The expected output is the full set of entries, retyped verbatim, pictures excluded.

===== Records shown

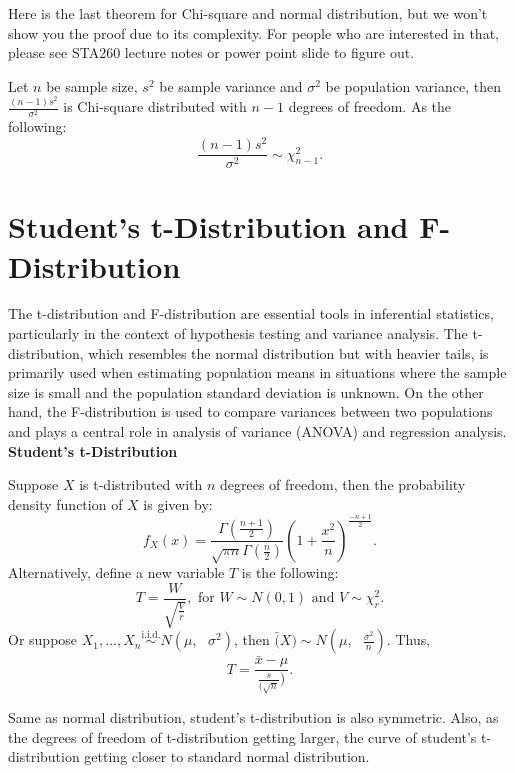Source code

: Here is the last theorem for Chi-square and normal distribution, but we won't show you the proof due to its complexity. For people who are interested in that, please see STA260 lecture notes or power point slide to figure out.

\begin{theorem}
Let $n$ be sample size, $s^2$ be sample variance and $\sigma^2$ be population variance, then $\frac{(n-1)s^2}{\sigma^2}$ is Chi-square distributed with $n - 1$ degrees of freedom. As the following: \[ \frac{(n-1)s^2}{\sigma^2} \sim \chi_{n-1}^{2}.\]
\end{theorem}

\section{Student's t-Distribution and F-Distribution}

The t-distribution and F-distribution are essential tools in inferential statistics, particularly in the context of hypothesis testing and variance analysis. The t-distribution, which resembles the normal distribution but with heavier tails, is primarily used when estimating population means in situations where the sample size is small and the population standard deviation is unknown. On the other hand, the F-distribution is used to compare variances between two populations and plays a central role in analysis of variance (ANOVA) and regression analysis.\\

\textbf{Student's t-Distribution}

\begin{definition}
Suppose $X$ is t-distributed with $n$ degrees of freedom, then the probability density function of $X$ is given by: \[ f_{X}(x) = \frac{\Gamma(\frac{n+1}{2})}{\sqrt{\pi n} \Gamma(\frac{n}{2})} (1+\frac{x^2}{n})^{\frac{-n+1}{2}}.\]
Alternatively, define a new variable $T$ is the following: \[ T = \frac{W}{\sqrt{\frac{V}{r}}}, \text{ for $W \sim N(0, 1)  \text{ and } V \sim \chi_{r}^{2}$.}\]
Or suppose $X_1, ..., X_n \overset{\text{i.i.d.}}{\sim} N(\mu, \text{ } \sigma^2)$, then $\bar(X) \sim N(\mu, \text{ } \frac{\sigma^2}{n})$. Thus, \[ T = \frac{ \bar{x} - \mu}{\frac{s}{(\sqrt{n}})}.\]
\end{definition}

Same as normal distribution, student's t-distribution is also symmetric. Also, as the degrees of freedom of t-distribution getting larger, the curve of student's t-distribution getting closer to standard normal distribution.\\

==========

Response box »
Source code

: Here is the last theorem for Chi-square and normal distribution, but we won't show you the proof due to its complexity. For people who are interested in that, please see STA260 lecture notes or power point slide to figure out.

\begin{theorem}
Let $n$ be sample size, $s^2$ be sample variance and $\sigma^2$ be population variance, then $\frac{(n-1)s^2}{\sigma^2}$ is Chi-square distributed with $n - 1$ degrees of freedom. As the following: \[ \frac{(n-1)s^2}{\sigma^2} \sim \chi_{n-1}^{2}.\]
\end{theorem}

\section{Student's t-Distribution and F-Distribution}

The t-distribution and F-distribution are essential tools in inferential statistics, particularly in the context of hypothesis testing and variance analysis. The t-distribution, which resembles the normal distribution but with heavier tails, is primarily used when estimating population means in situations where the sample size is small and the population standard deviation is unknown. On the other hand, the F-distribution is used to compare variances between two populations and plays a central role in analysis of variance (ANOVA) and regression analysis.\\

\textbf{Student's t-Distribution}

\begin{definition}
Suppose $X$ is t-distributed with $n$ degrees of freedom, then the probability density function of $X$ is given by: \[ f_{X}(x) = \frac{\Gamma(\frac{n+1}{2})}{\sqrt{\pi n} \Gamma(\frac{n}{2})} (1+\frac{x^2}{n})^{\frac{-n+1}{2}}.\]
Alternatively, define a new variable $T$ is the following: \[ T = \frac{W}{\sqrt{\frac{V}{r}}}, \text{ for $W \sim N(0, 1)  \text{ and } V \sim \chi_{r}^{2}$.}\]
Or suppose $X_1, ..., X_n \overset{\text{i.i.d.}}{\sim} N(\mu, \text{ } \sigma^2)$, then $\bar(X) \sim N(\mu, \text{ } \frac{\sigma^2}{n})$. Thus, \[ T = \frac{ \bar{x} - \mu}{\frac{s}{(\sqrt{n}})}.\]
\end{definition}

Same as normal distribution, student's t-distribution is also symmetric. Also, as the degrees of freedom of t-distribution getting larger, the curve of student's t-distribution getting closer to standard normal distribution.\\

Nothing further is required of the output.